DJ Mars et DJ Sek, le premier membre de Time Bomb, le second, son fondateur, sont les producteurs inspirés et quasi-visionnaires qui ont concocté avec Oxmo cet album qui sera un classique.
Le style
L’album s’ouvre avec Visions de Vie et le prêche du pasteur noir du film Mississippi Burning.
»Pour naître de ma mère, j’ai pas attendu l’autre
Moi j’suis ma propre poutre, je m’soutiens seul, rien à foutre » s’exclame Puccino.
On retrouve une écriture lucide et imagée, à mi-chemin entre fiction et réalité. Une fiction quasi cinématographique, comme sur le morceau Hitman où le MC tisse le fil de l’histoire du Black Mafioso qu’il incarne.

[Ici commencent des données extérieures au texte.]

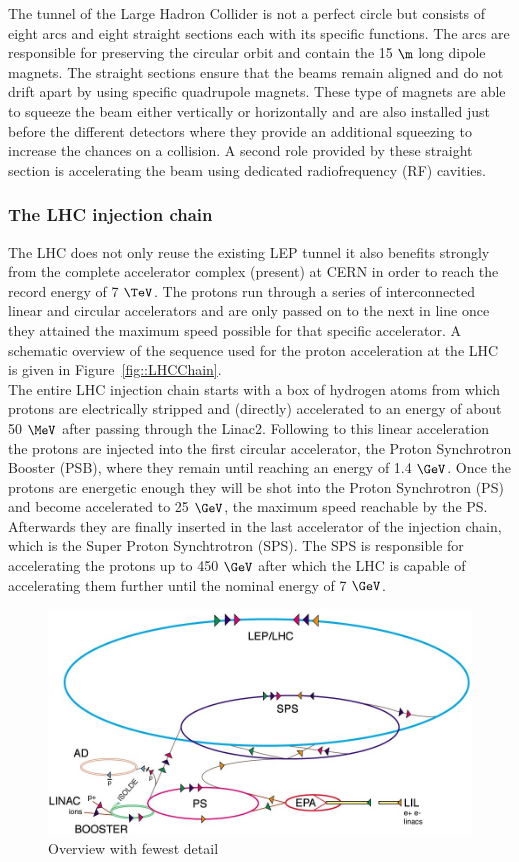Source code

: The tunnel of the Large Hadron Collider is not a perfect circle but consists of eight arcs and eight straight sections each with its specific functions. 
The arcs are responsible for preserving the circular orbit and contain the 15 $\m$ long dipole magnets.
The straight sections ensure that the beams remain aligned and do not drift apart by using specific quadrupole magnets. These type of magnets are able to squeeze the beam either vertically or horizontally and are also installed just before the different detectors where they provide an additional squeezing to increase the chances on a collision. A second role provided by these straight section is accelerating the beam using dedicated radiofrequency (RF) cavities.

\subsubsection{The LHC injection chain}
The LHC does not only reuse the existing LEP tunnel it also benefits strongly from the complete accelerator complex (present) at CERN in order to reach the record energy of 7 $\TeV$. 
The protons run through a series of interconnected linear and circular accelerators and are only passed on to the next in line once they attained the maximum speed possible for that specific accelerator. A schematic overview of the sequence used for the proton acceleration at the LHC is given in Figure~\ref{fig::LHCChain}.\\
The entire LHC injection chain starts with a box of hydrogen atoms from which protons are electrically stripped and (directly) accelerated to an energy of about 50 $\MeV$ after passing through the Linac2.
Following to this linear acceleration the protons are injected into the first circular accelerator, the Proton Synchrotron Booster (PSB), where they remain until reaching an energy of 1.4 $\GeV$.
Once the protons are energetic enough they will be shot into the Proton Synchrotron (PS) and become accelerated to 25 $\GeV$, the maximum speed reachable by the PS.
Afterwards they are finally inserted in the last accelerator of the injection chain, which is the Super Proton Synchtrotron (SPS).
The SPS is responsible for accelerating the protons up to 450 $\GeV$ after which the LHC is capable of accelerating them further until the nominal energy of 7 $\GeV$.
\begin{figure}[h!t]
 \centering
 \includegraphics[width = 0.8 \textwidth]{Chapters/Chapter2_CERN/Figures/CERNAcceleratorComplex_Few.jpg}
 \caption{Overview with fewest detail}
\end{figure}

Oxmo se démarque avec son ton posé, presque » parlé » parfois, qui prend vie grâce aux rimes.
Peu de rappeurs racontent la tristesse et la solitude comme celui que l’on nomme le Black Jacques Brel . L’enfant seul en est l’exemple. Ce morceau concentre à lui seul une bonne partie des éloges concernant le disque. Le spleen du rappeur séduit, et bien plus encore.
En tant que jeune mec de banlieue, les textes d’Oxmo Puccino sont teintés par son vécu, cette existence de jeune homme noir en France. Un titre comme Qui peut le nier raconte à merveille ces histoires, les différentes divisions qui existent au sein de notre société, qu’elles soient sociales ou ethniques. Textes intemporels qui frappent encore par leur pertinence.
Le MC est tantôt, observateur, sociologue, anthropologue quelque fois même.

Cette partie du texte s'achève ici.